CN114675806B

CN114675806B - Pulsation matrix unit and pulsation matrix calculation device

Info

Publication number: CN114675806B
Application number: CN202210595479.2A
Authority: CN
Inventors: 乔树山; 张默寒; 尚德龙; 周玉梅
Original assignee: Zhongke Nanjing Intelligent Technology Research Institute
Current assignee: Zhongke Nanjing Intelligent Technology Research Institute
Priority date: 2022-05-30
Filing date: 2022-05-30
Publication date: 2022-09-23
Anticipated expiration: 2042-05-30
Also published as: CN114675806A

Abstract

The invention relates to a pulse matrix unit and a pulse matrix calculation device, and belongs to the field of artificial intelligence. The multiplier in the unit is connected with the weight register and the data register; a multiplier multiplies the weight by the input data; the accumulator is connected with the multiplier and the alternative selector; the accumulator accumulates the multiplied result and the accumulated result of the previous clock period and sends the output value of the accumulator to the alternative selector; the alternative selector is connected with the part and the register; the alternative selector outputs the output value of the accumulator according to the first control signal before the input of the input data is finished; the alternative selector stops the output of the output value of the accumulator according to the second control signal after the input of the input data is finished; the section and register store the output value of the accumulator before the input of the input data is completed, and output the output value of the accumulator after the input of the input data is completed. The invention can save time and hardware cost at the same time.

Description

Pulsation matrix unit and pulsation matrix calculation device

Technical Field

The invention relates to the field of artificial intelligence, in particular to a pulse matrix unit and a pulse matrix calculation device.

Background

With the rise of artificial intelligence, deep learning is increasingly applied in various fields. In deep learning, the operation usage rate related to matrix multiplication is extremely high. At present, a relatively convenient and fast matrix operation mode is a pulse array. The basic idea of the systolic array is as follows: in a matrix multiplication operation of a × B = Y, a matrix B is fixed, a is made to flow in a ripple matrix unit, and Y is continuously output; or a and B are made to flow in the systolic matrix cell and the result Y is stored in the systolic matrix cell.

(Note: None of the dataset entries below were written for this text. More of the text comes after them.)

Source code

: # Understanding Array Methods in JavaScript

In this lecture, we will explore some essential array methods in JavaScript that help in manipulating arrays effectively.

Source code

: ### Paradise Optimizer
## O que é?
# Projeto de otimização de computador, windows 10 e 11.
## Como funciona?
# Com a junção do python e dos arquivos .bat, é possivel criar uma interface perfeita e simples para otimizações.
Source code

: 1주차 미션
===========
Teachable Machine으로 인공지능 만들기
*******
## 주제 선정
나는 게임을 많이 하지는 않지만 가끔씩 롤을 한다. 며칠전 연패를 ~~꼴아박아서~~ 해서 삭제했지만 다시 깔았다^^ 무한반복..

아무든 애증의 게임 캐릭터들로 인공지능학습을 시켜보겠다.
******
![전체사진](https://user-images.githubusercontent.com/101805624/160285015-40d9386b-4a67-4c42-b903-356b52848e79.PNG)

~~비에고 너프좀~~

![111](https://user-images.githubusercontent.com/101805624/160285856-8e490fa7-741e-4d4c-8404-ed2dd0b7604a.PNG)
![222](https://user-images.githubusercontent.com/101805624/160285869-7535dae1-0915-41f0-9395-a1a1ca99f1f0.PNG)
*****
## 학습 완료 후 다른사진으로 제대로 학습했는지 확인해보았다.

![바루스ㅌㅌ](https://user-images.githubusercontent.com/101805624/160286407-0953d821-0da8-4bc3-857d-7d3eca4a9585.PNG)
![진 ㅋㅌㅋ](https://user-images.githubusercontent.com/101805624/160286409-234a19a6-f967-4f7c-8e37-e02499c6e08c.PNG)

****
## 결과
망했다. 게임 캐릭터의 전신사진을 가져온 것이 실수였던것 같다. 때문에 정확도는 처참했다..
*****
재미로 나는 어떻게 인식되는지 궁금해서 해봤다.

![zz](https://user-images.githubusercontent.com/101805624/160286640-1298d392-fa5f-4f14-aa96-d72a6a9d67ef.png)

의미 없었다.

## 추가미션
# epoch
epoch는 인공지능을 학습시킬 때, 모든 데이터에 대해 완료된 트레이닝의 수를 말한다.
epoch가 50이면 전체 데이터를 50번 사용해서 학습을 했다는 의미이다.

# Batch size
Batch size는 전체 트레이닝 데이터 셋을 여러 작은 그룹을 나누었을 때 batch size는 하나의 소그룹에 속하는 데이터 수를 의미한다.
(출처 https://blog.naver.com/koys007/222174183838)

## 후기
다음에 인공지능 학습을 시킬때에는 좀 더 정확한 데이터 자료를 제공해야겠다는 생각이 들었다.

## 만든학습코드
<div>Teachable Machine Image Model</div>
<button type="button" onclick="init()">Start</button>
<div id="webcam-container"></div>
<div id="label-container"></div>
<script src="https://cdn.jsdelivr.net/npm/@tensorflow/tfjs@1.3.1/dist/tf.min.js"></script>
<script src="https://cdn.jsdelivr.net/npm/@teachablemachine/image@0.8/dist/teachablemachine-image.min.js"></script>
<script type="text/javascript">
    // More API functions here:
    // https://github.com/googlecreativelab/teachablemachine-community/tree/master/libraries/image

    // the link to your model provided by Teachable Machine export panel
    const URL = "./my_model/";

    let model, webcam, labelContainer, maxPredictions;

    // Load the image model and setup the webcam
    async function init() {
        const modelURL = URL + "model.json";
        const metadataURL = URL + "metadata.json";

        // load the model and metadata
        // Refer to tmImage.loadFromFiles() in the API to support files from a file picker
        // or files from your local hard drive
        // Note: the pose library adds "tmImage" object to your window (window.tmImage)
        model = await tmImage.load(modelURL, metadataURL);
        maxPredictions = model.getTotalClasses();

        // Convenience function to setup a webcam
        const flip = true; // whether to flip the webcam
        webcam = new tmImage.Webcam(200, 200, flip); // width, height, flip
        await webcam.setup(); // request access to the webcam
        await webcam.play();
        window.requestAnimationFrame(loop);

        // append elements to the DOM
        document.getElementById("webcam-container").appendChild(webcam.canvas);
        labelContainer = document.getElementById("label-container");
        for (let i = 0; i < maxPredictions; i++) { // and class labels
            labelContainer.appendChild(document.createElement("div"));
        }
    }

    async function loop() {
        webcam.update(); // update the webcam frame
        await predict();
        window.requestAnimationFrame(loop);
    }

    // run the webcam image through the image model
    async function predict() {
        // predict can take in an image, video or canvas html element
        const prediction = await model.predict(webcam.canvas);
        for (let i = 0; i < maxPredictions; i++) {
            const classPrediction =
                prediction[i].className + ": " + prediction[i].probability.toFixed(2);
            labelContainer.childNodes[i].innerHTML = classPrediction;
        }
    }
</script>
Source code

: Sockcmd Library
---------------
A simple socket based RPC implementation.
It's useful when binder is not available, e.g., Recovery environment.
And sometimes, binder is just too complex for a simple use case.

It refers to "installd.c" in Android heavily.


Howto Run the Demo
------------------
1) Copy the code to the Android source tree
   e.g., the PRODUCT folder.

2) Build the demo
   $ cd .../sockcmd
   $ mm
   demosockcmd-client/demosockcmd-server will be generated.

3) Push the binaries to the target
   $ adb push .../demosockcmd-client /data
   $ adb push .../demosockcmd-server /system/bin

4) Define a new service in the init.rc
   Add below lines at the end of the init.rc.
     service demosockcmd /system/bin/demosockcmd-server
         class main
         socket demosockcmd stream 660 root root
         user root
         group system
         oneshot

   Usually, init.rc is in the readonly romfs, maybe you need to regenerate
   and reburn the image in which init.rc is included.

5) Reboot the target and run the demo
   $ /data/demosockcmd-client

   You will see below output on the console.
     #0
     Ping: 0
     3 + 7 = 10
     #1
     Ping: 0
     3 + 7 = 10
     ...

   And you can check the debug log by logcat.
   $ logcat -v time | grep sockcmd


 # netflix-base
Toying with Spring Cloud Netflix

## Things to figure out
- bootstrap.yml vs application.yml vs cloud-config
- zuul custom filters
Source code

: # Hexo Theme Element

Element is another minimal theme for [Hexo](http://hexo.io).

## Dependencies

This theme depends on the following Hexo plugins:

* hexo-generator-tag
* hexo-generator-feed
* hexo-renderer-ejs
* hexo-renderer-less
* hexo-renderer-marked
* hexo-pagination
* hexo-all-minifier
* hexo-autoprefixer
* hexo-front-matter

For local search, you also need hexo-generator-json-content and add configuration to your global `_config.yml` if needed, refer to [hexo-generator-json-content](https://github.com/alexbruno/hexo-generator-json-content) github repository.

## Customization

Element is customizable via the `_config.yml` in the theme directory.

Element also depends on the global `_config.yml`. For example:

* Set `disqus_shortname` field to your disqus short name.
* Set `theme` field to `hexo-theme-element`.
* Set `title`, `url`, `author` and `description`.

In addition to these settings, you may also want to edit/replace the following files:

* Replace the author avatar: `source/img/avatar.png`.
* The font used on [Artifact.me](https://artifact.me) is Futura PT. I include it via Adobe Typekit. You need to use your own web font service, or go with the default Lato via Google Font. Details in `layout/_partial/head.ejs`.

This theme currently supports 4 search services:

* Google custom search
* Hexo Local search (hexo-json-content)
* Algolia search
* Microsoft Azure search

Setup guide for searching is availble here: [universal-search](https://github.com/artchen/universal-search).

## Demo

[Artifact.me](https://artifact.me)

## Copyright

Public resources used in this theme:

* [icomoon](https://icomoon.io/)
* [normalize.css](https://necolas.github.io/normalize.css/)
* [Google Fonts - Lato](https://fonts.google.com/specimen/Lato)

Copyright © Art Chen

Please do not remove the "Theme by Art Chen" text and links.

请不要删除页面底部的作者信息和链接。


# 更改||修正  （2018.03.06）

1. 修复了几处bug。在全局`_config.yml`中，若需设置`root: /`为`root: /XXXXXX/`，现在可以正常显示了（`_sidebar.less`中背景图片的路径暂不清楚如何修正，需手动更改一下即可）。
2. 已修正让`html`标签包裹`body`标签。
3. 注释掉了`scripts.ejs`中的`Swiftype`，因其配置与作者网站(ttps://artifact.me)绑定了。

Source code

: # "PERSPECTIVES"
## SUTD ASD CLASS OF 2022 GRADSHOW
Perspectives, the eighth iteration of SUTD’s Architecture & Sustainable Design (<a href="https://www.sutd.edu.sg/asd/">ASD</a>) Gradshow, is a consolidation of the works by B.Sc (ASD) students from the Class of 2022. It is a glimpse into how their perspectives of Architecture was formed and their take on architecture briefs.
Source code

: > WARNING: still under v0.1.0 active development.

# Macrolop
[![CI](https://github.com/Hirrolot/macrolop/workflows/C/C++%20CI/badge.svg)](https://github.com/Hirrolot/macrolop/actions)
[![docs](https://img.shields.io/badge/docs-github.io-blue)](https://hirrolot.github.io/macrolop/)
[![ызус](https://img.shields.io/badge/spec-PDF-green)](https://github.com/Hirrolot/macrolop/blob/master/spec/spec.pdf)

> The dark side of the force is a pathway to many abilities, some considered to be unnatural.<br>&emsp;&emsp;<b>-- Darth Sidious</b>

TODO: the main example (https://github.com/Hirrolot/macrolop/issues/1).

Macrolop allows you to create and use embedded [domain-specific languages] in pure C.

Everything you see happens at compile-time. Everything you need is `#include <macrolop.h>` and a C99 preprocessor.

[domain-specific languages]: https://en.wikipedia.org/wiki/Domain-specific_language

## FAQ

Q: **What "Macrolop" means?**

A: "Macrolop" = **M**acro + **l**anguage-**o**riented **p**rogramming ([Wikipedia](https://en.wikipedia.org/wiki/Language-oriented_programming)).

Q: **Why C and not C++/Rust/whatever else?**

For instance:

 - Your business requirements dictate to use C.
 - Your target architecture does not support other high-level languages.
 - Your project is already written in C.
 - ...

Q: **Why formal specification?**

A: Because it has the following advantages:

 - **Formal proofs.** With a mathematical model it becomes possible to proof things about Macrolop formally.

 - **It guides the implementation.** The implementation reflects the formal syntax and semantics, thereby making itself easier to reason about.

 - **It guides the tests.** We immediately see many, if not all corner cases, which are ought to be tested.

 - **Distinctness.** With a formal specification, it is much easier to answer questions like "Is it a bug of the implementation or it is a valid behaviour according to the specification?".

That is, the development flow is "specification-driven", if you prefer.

One calculation method of the systolic array is: in the process of matrix multiplication of the systolic array, input data are transmitted from left to right in a systolic array unit, weight data are transmitted from top to bottom in the systolic array unit, and a final calculation result is stored in each systolic array unit. When the matrix is large, if the extraction of the final calculation result is transmitted by a bus, although the time consumption is short, the hardware cost of the bus is large; if the calculation results are moved and output in the array one by one like the weight data and the input data after the calculation is finished, much time is consumed.

Disclosure of Invention

The invention aims to provide a ripple matrix unit and a ripple matrix calculation device, which can save time and hardware cost at the same time.

In order to achieve the purpose, the invention provides the following scheme:

a systolic matrix cell comprising: the system comprises a weight register, a data register, a multiplier, an accumulator, an alternative selector and a partial sum register;

the weight register is used for storing weights;

the data register is used for storing input data;

the multiplier is respectively connected with the weight register and the data register; the multiplier is used for multiplying the weight and the input data;

the accumulator is respectively connected with the multiplier and the alternative selector; the accumulator is used for accumulating the multiplied result and the accumulated result of the previous clock period and sending the output value of the accumulator to the alternative selector;

the alternative selector is connected with the part and the register; the alternative selector is used for outputting the output value of the accumulator according to a first control signal before input of input data is finished; the alternative selector is also used for stopping the output of the output value of the accumulator according to a second control signal after the input data is input;

the section and the register are used for storing an output value of the accumulator before input of the input data is completed and outputting the output value of the accumulator after the input of the input data is completed.

Optionally, the weight is a 3 x 3 matrix.

Optionally, the input data is a 3 x 3 matrix.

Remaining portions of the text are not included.